EXERCISE BRIEF ▸ Retype the data that follows line by line, exactly, and leave its pictures out.

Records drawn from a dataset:
+++

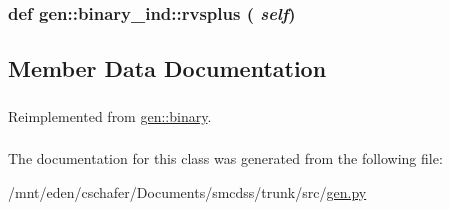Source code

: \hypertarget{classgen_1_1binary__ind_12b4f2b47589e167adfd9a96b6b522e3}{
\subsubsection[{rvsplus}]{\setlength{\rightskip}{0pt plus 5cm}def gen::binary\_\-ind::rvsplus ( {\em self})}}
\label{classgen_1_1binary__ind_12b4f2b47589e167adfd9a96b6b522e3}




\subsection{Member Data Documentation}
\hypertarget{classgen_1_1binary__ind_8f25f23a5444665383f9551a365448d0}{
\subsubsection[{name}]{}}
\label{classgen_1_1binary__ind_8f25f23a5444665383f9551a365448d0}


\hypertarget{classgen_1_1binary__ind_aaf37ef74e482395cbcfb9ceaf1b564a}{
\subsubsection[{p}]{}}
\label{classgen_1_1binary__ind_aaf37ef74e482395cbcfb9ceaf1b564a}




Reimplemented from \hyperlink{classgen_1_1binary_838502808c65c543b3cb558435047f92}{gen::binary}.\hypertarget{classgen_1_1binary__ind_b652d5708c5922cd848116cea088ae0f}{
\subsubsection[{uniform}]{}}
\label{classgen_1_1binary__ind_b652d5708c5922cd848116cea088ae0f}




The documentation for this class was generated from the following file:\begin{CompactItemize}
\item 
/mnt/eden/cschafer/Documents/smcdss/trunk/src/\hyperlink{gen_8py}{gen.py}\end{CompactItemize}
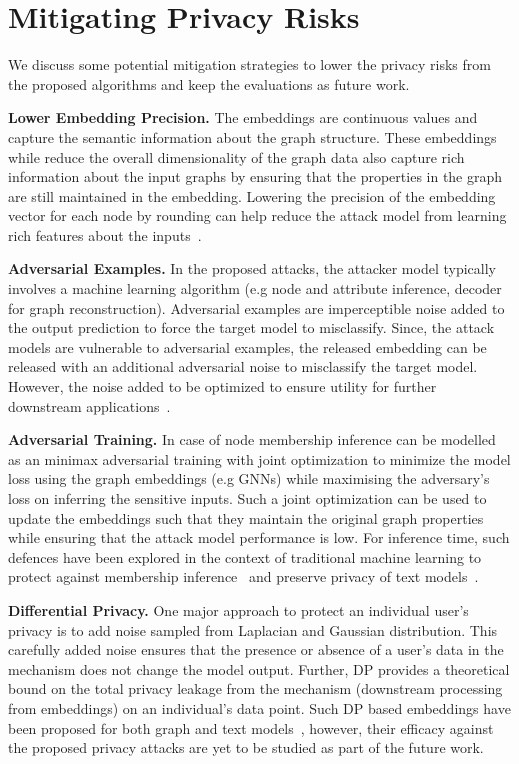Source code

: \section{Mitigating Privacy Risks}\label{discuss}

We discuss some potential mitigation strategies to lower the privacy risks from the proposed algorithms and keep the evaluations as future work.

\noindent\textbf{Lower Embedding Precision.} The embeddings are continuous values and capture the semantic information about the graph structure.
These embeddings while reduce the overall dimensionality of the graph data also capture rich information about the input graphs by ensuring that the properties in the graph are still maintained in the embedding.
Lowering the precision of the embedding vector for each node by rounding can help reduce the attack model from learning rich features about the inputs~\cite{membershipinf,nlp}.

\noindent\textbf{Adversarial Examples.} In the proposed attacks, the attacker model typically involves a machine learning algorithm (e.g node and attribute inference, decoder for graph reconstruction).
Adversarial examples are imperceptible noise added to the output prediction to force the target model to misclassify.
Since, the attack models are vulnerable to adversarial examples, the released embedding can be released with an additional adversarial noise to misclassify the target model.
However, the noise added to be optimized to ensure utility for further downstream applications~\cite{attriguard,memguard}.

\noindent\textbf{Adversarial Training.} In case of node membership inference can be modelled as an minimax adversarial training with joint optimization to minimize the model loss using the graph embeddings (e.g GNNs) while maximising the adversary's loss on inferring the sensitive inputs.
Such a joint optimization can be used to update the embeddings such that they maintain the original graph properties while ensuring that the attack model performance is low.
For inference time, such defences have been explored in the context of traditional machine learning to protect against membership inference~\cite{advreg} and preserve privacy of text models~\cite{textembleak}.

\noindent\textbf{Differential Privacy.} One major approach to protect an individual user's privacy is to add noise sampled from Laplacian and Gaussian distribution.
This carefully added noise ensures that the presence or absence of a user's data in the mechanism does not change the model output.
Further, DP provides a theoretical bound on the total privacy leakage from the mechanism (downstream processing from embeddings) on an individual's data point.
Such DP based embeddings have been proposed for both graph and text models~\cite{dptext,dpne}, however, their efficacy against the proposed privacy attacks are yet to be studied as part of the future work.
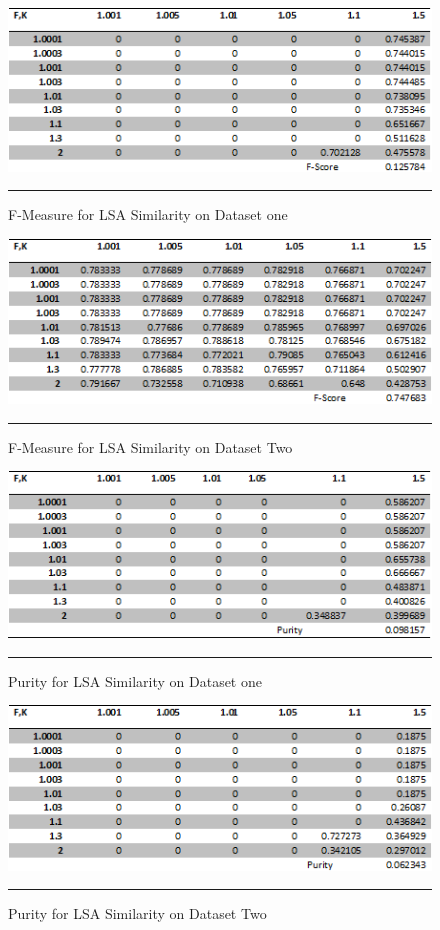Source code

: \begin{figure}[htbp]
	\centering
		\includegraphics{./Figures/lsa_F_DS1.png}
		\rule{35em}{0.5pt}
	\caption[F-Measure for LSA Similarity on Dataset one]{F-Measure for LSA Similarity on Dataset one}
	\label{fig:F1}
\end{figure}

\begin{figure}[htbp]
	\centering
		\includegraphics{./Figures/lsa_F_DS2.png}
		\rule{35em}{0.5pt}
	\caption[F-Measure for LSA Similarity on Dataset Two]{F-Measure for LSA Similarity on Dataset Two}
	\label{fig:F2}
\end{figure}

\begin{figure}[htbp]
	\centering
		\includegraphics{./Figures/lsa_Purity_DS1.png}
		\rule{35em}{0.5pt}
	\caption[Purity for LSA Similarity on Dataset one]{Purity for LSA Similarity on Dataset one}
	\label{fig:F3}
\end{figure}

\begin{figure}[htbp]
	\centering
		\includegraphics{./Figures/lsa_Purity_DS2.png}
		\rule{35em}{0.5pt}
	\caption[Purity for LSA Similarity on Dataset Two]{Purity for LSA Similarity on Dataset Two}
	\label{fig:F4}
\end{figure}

+++

EXERCISE RESULT ▸
Source code

: \hypertarget{classgen_1_1binary__ind_12b4f2b47589e167adfd9a96b6b522e3}{
\subsubsection[{rvsplus}]{\setlength{\rightskip}{0pt plus 5cm}def gen::binary\_\-ind::rvsplus ( {\em self})}}
\label{classgen_1_1binary__ind_12b4f2b47589e167adfd9a96b6b522e3}




\subsection{Member Data Documentation}
\hypertarget{classgen_1_1binary__ind_8f25f23a5444665383f9551a365448d0}{
\subsubsection[{name}]{}}
\label{classgen_1_1binary__ind_8f25f23a5444665383f9551a365448d0}


\hypertarget{classgen_1_1binary__ind_aaf37ef74e482395cbcfb9ceaf1b564a}{
\subsubsection[{p}]{}}
\label{classgen_1_1binary__ind_aaf37ef74e482395cbcfb9ceaf1b564a}




Reimplemented from \hyperlink{classgen_1_1binary_838502808c65c543b3cb558435047f92}{gen::binary}.\hypertarget{classgen_1_1binary__ind_b652d5708c5922cd848116cea088ae0f}{
\subsubsection[{uniform}]{}}
\label{classgen_1_1binary__ind_b652d5708c5922cd848116cea088ae0f}




The documentation for this class was generated from the following file:\begin{CompactItemize}
\item 
/mnt/eden/cschafer/Documents/smcdss/trunk/src/\hyperlink{gen_8py}{gen.py}\end{CompactItemize}
Source code

: \section{Mitigating Privacy Risks}\label{discuss}

We discuss some potential mitigation strategies to lower the privacy risks from the proposed algorithms and keep the evaluations as future work.

\noindent\textbf{Lower Embedding Precision.} The embeddings are continuous values and capture the semantic information about the graph structure.
These embeddings while reduce the overall dimensionality of the graph data also capture rich information about the input graphs by ensuring that the properties in the graph are still maintained in the embedding.
Lowering the precision of the embedding vector for each node by rounding can help reduce the attack model from learning rich features about the inputs~\cite{membershipinf,nlp}.

\noindent\textbf{Adversarial Examples.} In the proposed attacks, the attacker model typically involves a machine learning algorithm (e.g node and attribute inference, decoder for graph reconstruction).
Adversarial examples are imperceptible noise added to the output prediction to force the target model to misclassify.
Since, the attack models are vulnerable to adversarial examples, the released embedding can be released with an additional adversarial noise to misclassify the target model.
However, the noise added to be optimized to ensure utility for further downstream applications~\cite{attriguard,memguard}.

\noindent\textbf{Adversarial Training.} In case of node membership inference can be modelled as an minimax adversarial training with joint optimization to minimize the model loss using the graph embeddings (e.g GNNs) while maximising the adversary's loss on inferring the sensitive inputs.
Such a joint optimization can be used to update the embeddings such that they maintain the original graph properties while ensuring that the attack model performance is low.
For inference time, such defences have been explored in the context of traditional machine learning to protect against membership inference~\cite{advreg} and preserve privacy of text models~\cite{textembleak}.

\noindent\textbf{Differential Privacy.} One major approach to protect an individual user's privacy is to add noise sampled from Laplacian and Gaussian distribution.
This carefully added noise ensures that the presence or absence of a user's data in the mechanism does not change the model output.
Further, DP provides a theoretical bound on the total privacy leakage from the mechanism (downstream processing from embeddings) on an individual's data point.
Such DP based embeddings have been proposed for both graph and text models~\cite{dptext,dpne}, however, their efficacy against the proposed privacy attacks are yet to be studied as part of the future work.
Source code

: \begin{figure}[htbp]
	\centering
		\includegraphics{./Figures/lsa_F_DS1.png}
		\rule{35em}{0.5pt}
	\caption[F-Measure for LSA Similarity on Dataset one]{F-Measure for LSA Similarity on Dataset one}
	\label{fig:F1}
\end{figure}

\begin{figure}[htbp]
	\centering
		\includegraphics{./Figures/lsa_F_DS2.png}
		\rule{35em}{0.5pt}
	\caption[F-Measure for LSA Similarity on Dataset Two]{F-Measure for LSA Similarity on Dataset Two}
	\label{fig:F2}
\end{figure}

\begin{figure}[htbp]
	\centering
		\includegraphics{./Figures/lsa_Purity_DS1.png}
		\rule{35em}{0.5pt}
	\caption[Purity for LSA Similarity on Dataset one]{Purity for LSA Similarity on Dataset one}
	\label{fig:F3}
\end{figure}

\begin{figure}[htbp]
	\centering
		\includegraphics{./Figures/lsa_Purity_DS2.png}
		\rule{35em}{0.5pt}
	\caption[Purity for LSA Similarity on Dataset Two]{Purity for LSA Similarity on Dataset Two}
	\label{fig:F4}
\end{figure}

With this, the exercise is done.